Su contacto con niños y animales también es beneficioso. Las experiencias de terapia asistida con perros de gran tamaño (como perros lazarillo) en pacientes con demencia, aún escasas en España, han demostrado que la estimulación afectiva (el tacto y el contacto) funciona: los animales les ayudan a manejarse y a ser autónomos en su domicilio y están entrenados para evitar que estos pacientes se extravíen. Otras experiencias con gatos, aunque no utilizados como animales guías, han sido positivas desde el punto de vista afectivo. En cuanto al contacto con los niños, resulta beneficioso y enriquecedor para ambas partes.
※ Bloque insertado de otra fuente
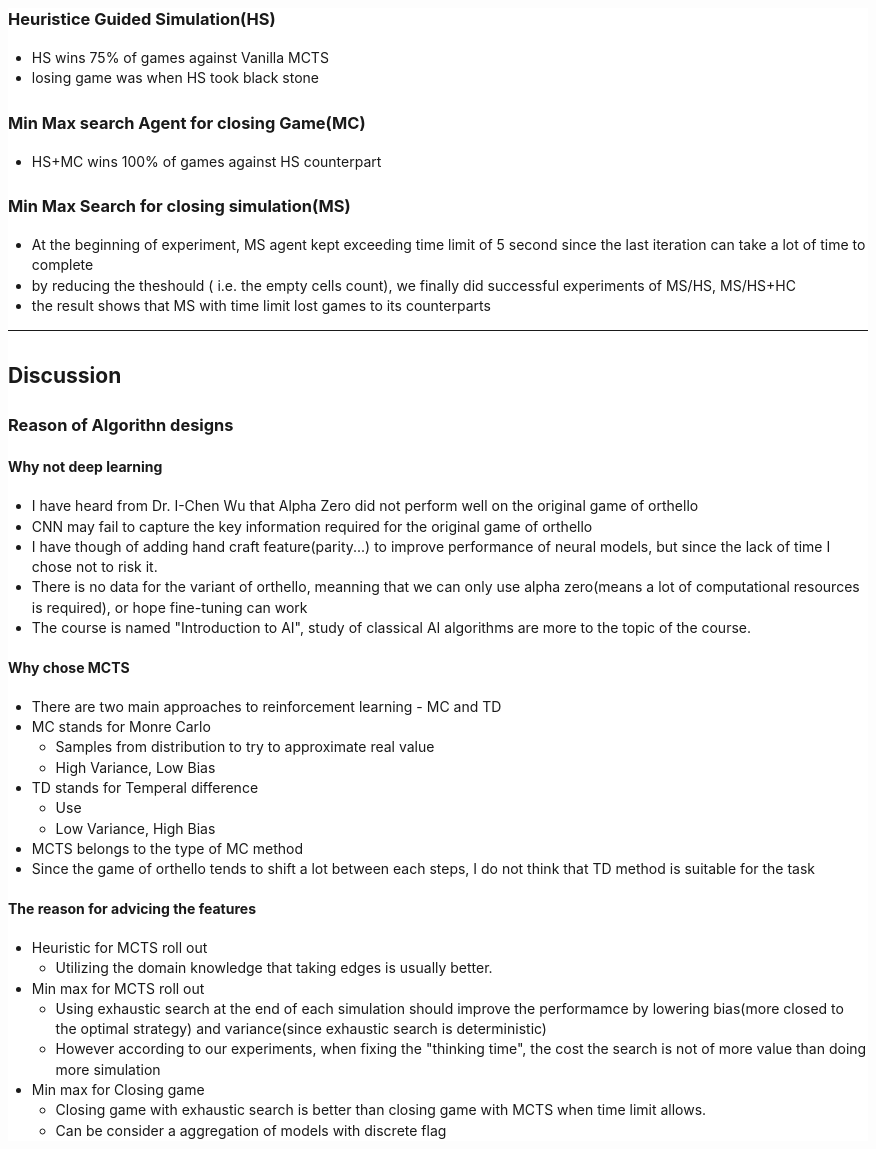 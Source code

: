 ### Heuristice Guided Simulation(HS)
- HS wins 75% of games against Vanilla MCTS
- losing game was when HS took black stone


### Min Max search Agent for closing Game(MC)
- HS+MC wins 100% of games against HS counterpart

### Min Max Search for closing simulation(MS)
- At the beginning of experiment, MS agent kept exceeding time limit of 5 second since the last iteration can take a lot of time to complete
- by reducing the theshould ( i.e. the empty cells count), we finally did successful experiments of MS/HS, MS/HS+HC
- the result shows that MS with time limit lost games to its counterparts

---

## Discussion

### Reason of Algorithn designs

#### Why not deep learning
- I have heard from Dr. I-Chen Wu that Alpha Zero did not perform well on the original game of orthello
- CNN may fail to capture the key information required for the original game of orthello
- I have though of adding hand craft feature(parity...) to improve performance of neural models, but since the lack of time I chose not to risk it.
- There is no data for the variant of orthello, meanning that we can only use alpha zero(means a lot of computational resources is required), or hope fine-tuning can work
- The course is named "Introduction to AI", study of classical AI algorithms are more to the topic of the course.

#### Why chose MCTS
- There are two main approaches to reinforcement learning - MC and TD
- MC stands for Monre Carlo
    - Samples from distribution to try to approximate real value
    - High Variance, Low Bias 
- TD stands for Temperal difference
    - Use 
    - Low Variance, High Bias
- MCTS belongs to the type of MC method
- Since the game of orthello tends to shift a lot between each steps, I do not think that TD method is suitable for the task


#### The reason for advicing the features
- Heuristic for MCTS roll out
    - Utilizing the domain knowledge that taking edges is usually better.
- Min max for MCTS roll out
    - Using exhaustic search at the end of each simulation should improve the performamce by lowering bias(more closed to the optimal strategy) and variance(since exhaustic search is deterministic)
    - However according to our experiments, when fixing the "thinking time", the cost the search is not of more value than doing more simulation 
- Min max for Closing game
    - Closing game with exhaustic search is better than closing game with MCTS when time limit allows.
    - Can be consider a aggregation of models with discrete flag
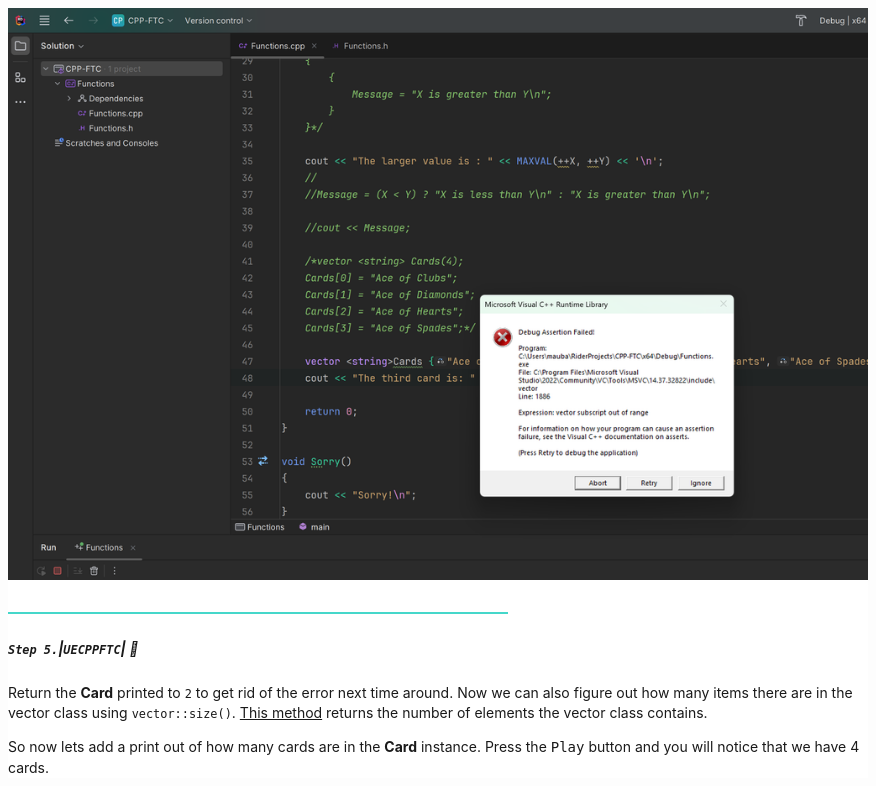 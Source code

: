 ![out of bounds assertion](images/assertionInGame.png)

![](../images/line2.png)

##### `Step 5.`\|`UECPPFTC`| :small_orange_diamond:

Return the **Card** printed to `2` to get rid of the error next time around. Now we can also figure out how many items there are in the vector class using `vector::size()`.  [This method](https://cplusplus.com/reference/vector/vector/size/) returns the number of elements the vector class contains.

So now lets add a print out of how many cards are in the **Card** instance.  Press the <kbd>Play</kbd> button and you will notice that we have 4 cards.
Los más pequeños aprenden a conocer y a tratar a personas significativas de su familia, aunque tengan mermadas sus capacidades.
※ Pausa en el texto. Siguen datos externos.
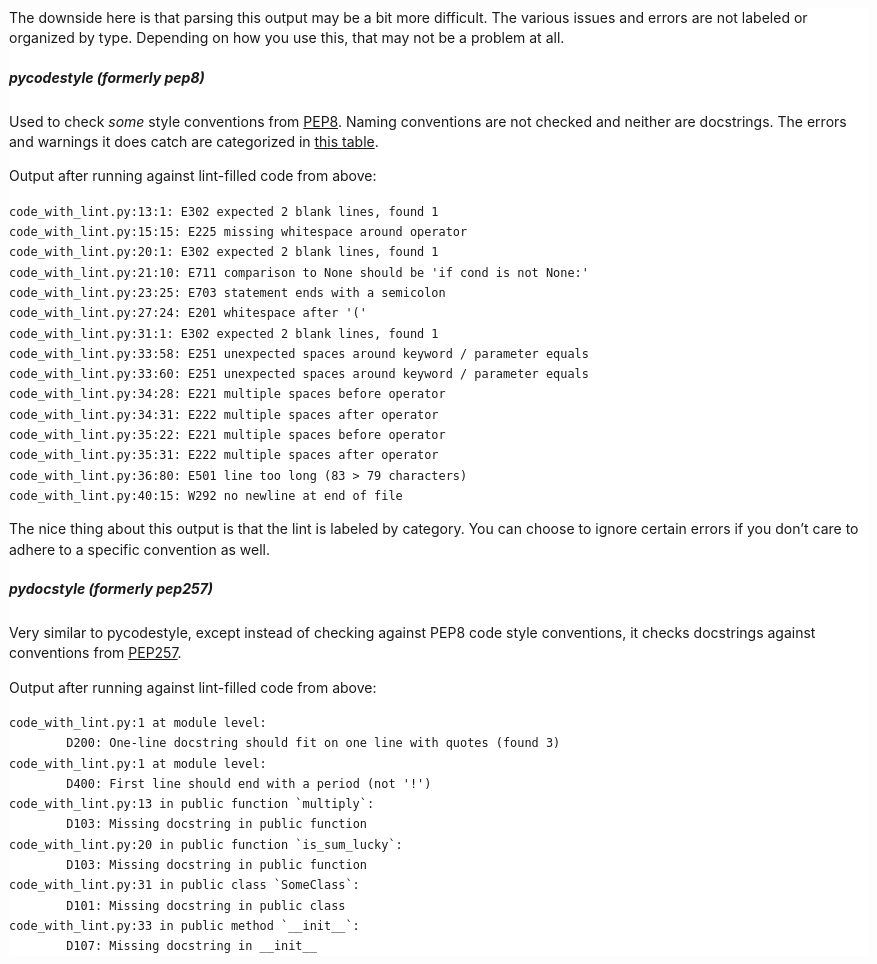 The downside here is that parsing this output may be a bit more difficult. The various issues and errors are not labeled or organized by type. Depending on how you use this, that may not be a problem at all.


##### pycodestyle (formerly pep8)


Used to check *some* style conventions from [PEP8](http://pep8.org/). Naming conventions are not checked and neither are docstrings. The errors and warnings it does catch are categorized in [this table](https://pycodestyle.readthedocs.io/en/latest/intro.html#error-codes).


Output after running against lint-filled code from above:



```
code_with_lint.py:13:1: E302 expected 2 blank lines, found 1
code_with_lint.py:15:15: E225 missing whitespace around operator
code_with_lint.py:20:1: E302 expected 2 blank lines, found 1
code_with_lint.py:21:10: E711 comparison to None should be 'if cond is not None:'
code_with_lint.py:23:25: E703 statement ends with a semicolon
code_with_lint.py:27:24: E201 whitespace after '('
code_with_lint.py:31:1: E302 expected 2 blank lines, found 1
code_with_lint.py:33:58: E251 unexpected spaces around keyword / parameter equals
code_with_lint.py:33:60: E251 unexpected spaces around keyword / parameter equals
code_with_lint.py:34:28: E221 multiple spaces before operator
code_with_lint.py:34:31: E222 multiple spaces after operator
code_with_lint.py:35:22: E221 multiple spaces before operator
code_with_lint.py:35:31: E222 multiple spaces after operator
code_with_lint.py:36:80: E501 line too long (83 > 79 characters)
code_with_lint.py:40:15: W292 no newline at end of file

```

The nice thing about this output is that the lint is labeled by category. You can choose to ignore certain errors if you don’t care to adhere to a specific convention as well.


##### pydocstyle (formerly pep257)


Very similar to pycodestyle, except instead of checking against PEP8 code style conventions, it checks docstrings against conventions from [PEP257](https://www.python.org/dev/peps/pep-0257/).


Output after running against lint-filled code from above:



```
code_with_lint.py:1 at module level:
        D200: One-line docstring should fit on one line with quotes (found 3)
code_with_lint.py:1 at module level:
        D400: First line should end with a period (not '!')
code_with_lint.py:13 in public function `multiply`:
        D103: Missing docstring in public function
code_with_lint.py:20 in public function `is_sum_lucky`:
        D103: Missing docstring in public function
code_with_lint.py:31 in public class `SomeClass`:
        D101: Missing docstring in public class
code_with_lint.py:33 in public method `__init__`:
        D107: Missing docstring in __init__

```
CUIDAR A LOS PACIENTES CON DEPRESIÓN
La depresión, como ocurre con la enfermedad de Alzheimer, siempre se debe tratar, aunque el paciente tenga una edad avanzada. Es algo que debe quedar claro tanto para la familia como para el propio paciente, que tiende a justificar su estado, pensar que es lógico y atribuirlo a pérdidas de su entorno. “La depresión no es un estado anímico normal y, por ello, debe evaluarse y tratarse”.
Una vez resuelta, si los síntomas se han diagnosticado en una edad avanzada, los profesionales deben valorar si es una situación puntual y corroborar cuál es el estado cognitivo del paciente con pruebas que permitan anticipar la evolución de la depresión hacia una demencia. Si se identifica un deterioro cognitivo leve o incipiente, el paciente aún conserva la capacidad de hacer cierta gimnasia mental para mantener su autonomía más tiempo. En este caso, debe integrar conversaciones, ejercicios y lecturas, pero sin cometer excesos, porque eso le induciría una sobreestimulación y causaría el efecto contrario. Debe rechazar participar en actividades que le saturen.